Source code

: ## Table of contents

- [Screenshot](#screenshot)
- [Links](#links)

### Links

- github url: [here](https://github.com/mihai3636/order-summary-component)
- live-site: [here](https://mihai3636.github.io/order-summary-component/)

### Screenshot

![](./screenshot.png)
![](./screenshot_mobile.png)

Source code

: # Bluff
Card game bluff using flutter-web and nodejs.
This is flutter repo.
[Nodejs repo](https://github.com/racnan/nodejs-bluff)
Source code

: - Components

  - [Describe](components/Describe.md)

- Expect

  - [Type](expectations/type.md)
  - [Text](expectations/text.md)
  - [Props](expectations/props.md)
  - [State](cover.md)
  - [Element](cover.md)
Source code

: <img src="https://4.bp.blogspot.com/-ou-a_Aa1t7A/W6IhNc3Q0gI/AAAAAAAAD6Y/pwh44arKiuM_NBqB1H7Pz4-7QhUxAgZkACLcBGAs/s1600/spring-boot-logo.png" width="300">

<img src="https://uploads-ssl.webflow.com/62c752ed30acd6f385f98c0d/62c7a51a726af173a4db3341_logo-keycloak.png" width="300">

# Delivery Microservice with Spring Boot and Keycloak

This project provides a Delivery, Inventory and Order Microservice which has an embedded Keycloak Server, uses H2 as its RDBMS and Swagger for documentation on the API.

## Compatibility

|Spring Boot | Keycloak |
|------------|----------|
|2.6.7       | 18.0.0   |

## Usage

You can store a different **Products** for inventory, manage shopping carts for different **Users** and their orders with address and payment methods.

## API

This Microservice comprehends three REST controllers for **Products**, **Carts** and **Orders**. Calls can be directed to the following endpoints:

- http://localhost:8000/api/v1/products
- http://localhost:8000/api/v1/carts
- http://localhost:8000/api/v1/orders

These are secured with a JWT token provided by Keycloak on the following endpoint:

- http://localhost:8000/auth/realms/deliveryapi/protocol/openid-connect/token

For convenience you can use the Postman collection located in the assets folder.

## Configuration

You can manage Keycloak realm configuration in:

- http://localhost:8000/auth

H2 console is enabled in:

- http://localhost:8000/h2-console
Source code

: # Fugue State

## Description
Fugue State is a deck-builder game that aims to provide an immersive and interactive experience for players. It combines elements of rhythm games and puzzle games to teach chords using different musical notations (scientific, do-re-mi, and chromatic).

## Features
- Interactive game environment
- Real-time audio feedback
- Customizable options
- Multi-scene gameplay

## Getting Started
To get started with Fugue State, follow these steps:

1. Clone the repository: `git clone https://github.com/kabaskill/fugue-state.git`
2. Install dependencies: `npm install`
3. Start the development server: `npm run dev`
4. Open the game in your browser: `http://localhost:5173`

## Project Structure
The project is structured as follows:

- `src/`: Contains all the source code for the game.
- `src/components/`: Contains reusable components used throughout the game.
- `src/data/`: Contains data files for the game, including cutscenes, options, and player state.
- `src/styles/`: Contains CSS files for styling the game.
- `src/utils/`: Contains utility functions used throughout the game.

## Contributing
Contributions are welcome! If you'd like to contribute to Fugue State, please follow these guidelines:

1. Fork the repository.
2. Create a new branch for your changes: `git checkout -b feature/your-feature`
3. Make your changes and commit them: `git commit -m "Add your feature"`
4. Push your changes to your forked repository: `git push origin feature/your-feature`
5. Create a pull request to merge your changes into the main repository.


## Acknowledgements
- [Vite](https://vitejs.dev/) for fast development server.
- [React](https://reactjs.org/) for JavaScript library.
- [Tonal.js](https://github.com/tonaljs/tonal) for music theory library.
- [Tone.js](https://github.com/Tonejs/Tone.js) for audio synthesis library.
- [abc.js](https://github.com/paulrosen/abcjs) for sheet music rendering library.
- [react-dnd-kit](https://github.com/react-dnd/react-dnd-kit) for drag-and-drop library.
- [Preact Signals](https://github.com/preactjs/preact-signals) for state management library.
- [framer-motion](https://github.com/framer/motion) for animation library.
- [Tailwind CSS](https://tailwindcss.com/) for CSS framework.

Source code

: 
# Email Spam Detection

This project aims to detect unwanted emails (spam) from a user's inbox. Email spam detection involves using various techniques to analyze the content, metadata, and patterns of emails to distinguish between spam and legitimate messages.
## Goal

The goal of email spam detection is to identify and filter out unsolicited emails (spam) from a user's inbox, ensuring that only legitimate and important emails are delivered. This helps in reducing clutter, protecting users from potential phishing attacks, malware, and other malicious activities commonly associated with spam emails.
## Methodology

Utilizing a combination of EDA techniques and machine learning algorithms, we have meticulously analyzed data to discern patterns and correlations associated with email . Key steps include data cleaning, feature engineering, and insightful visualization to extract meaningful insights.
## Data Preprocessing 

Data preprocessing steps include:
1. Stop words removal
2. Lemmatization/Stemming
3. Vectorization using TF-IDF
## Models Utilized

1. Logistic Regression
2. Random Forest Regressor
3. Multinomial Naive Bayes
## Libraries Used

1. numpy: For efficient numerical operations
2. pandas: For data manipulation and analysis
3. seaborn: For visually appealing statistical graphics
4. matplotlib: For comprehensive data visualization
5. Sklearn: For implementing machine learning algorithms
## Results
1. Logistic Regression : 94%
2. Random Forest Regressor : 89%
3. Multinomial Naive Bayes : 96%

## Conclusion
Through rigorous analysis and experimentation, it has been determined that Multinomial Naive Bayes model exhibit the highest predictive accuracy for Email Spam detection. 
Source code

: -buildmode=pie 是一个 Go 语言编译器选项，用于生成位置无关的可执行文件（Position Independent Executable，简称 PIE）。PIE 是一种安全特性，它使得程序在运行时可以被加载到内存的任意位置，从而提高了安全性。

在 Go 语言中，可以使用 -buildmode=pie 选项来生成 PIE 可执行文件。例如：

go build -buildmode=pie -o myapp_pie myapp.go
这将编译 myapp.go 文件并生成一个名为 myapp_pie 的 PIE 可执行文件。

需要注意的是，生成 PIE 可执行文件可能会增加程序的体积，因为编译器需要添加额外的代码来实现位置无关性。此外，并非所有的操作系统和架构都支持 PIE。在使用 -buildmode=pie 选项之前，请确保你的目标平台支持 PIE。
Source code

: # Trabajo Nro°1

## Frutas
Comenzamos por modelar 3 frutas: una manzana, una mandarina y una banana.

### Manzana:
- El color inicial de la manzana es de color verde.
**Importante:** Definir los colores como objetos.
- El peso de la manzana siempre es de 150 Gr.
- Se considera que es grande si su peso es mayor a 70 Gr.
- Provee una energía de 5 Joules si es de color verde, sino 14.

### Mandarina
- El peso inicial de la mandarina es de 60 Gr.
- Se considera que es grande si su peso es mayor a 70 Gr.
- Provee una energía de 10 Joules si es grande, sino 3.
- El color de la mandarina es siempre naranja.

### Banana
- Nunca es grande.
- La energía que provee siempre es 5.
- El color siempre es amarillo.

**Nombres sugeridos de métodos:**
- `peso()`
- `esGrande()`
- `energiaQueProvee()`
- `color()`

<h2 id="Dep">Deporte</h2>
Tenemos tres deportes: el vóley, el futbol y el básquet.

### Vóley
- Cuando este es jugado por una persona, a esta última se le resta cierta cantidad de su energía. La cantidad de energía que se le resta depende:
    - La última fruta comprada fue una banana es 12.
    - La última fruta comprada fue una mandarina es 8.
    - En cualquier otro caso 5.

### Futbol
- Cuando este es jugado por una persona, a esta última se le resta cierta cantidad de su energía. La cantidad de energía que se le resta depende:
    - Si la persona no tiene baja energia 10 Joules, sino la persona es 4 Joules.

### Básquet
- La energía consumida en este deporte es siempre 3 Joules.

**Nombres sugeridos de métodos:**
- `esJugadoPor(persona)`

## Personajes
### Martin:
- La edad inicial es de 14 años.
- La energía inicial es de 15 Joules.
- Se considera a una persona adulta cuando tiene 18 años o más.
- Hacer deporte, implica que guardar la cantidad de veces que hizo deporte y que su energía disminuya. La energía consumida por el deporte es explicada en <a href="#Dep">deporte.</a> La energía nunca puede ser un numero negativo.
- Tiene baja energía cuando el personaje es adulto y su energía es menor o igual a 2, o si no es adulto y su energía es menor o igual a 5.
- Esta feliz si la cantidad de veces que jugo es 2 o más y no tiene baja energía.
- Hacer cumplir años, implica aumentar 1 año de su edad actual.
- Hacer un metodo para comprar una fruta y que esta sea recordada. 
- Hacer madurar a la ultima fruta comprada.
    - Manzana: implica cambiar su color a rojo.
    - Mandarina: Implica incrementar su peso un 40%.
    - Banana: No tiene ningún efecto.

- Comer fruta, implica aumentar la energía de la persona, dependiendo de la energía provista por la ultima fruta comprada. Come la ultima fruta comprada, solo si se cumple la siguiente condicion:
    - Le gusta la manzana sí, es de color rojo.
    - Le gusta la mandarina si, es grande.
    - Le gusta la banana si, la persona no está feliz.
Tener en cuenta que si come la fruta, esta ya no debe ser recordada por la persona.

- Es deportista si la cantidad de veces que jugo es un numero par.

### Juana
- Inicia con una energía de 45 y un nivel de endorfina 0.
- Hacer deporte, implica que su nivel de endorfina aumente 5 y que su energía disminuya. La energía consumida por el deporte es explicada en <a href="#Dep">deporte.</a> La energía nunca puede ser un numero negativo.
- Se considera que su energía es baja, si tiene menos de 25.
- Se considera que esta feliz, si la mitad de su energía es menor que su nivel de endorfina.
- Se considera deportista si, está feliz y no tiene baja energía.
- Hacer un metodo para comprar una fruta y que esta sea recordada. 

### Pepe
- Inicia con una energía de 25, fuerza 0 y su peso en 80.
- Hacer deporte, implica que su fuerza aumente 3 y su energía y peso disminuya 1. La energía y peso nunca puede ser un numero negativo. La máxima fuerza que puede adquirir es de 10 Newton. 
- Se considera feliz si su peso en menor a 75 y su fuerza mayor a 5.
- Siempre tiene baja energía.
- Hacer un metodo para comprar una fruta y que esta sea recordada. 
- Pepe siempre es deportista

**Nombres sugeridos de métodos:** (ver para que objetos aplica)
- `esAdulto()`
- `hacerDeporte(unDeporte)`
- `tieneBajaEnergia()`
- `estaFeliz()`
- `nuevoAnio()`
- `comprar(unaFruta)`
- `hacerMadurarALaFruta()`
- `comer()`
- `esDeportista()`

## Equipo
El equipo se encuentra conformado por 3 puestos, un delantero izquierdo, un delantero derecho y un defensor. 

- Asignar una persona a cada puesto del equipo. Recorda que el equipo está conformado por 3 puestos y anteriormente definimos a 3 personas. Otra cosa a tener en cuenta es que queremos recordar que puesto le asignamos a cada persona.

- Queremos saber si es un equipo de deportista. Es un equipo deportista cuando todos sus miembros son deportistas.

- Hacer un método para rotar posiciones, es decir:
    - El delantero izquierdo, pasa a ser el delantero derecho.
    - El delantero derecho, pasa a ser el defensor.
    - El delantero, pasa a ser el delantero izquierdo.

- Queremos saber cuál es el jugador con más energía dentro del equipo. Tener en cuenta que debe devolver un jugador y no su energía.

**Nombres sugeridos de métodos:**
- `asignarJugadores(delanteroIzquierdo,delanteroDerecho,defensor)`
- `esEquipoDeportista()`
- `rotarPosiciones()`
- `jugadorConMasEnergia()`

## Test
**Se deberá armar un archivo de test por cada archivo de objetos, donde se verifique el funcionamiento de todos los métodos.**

» WHAT THE EXERCISE ASKS
Bring together all lines from the listing that contain the word "disminuya".

» ANSWER SECTION
- Hacer deporte, implica que guardar la cantidad de veces que hizo deporte y que su energía disminuya. La energía consumida por el deporte es explicada en <a href="#Dep">deporte.</a> La energía nunca puede ser un numero negativo.
- Hacer deporte, implica que su nivel de endorfina aumente 5 y que su energía disminuya. La energía consumida por el deporte es explicada en <a href="#Dep">deporte.</a> La energía nunca puede ser un numero negativo.
- Hacer deporte, implica que su fuerza aumente 3 y su energía y peso disminuya 1. La energía y peso nunca puede ser un numero negativo. La máxima fuerza que puede adquirir es de 10 Newton. 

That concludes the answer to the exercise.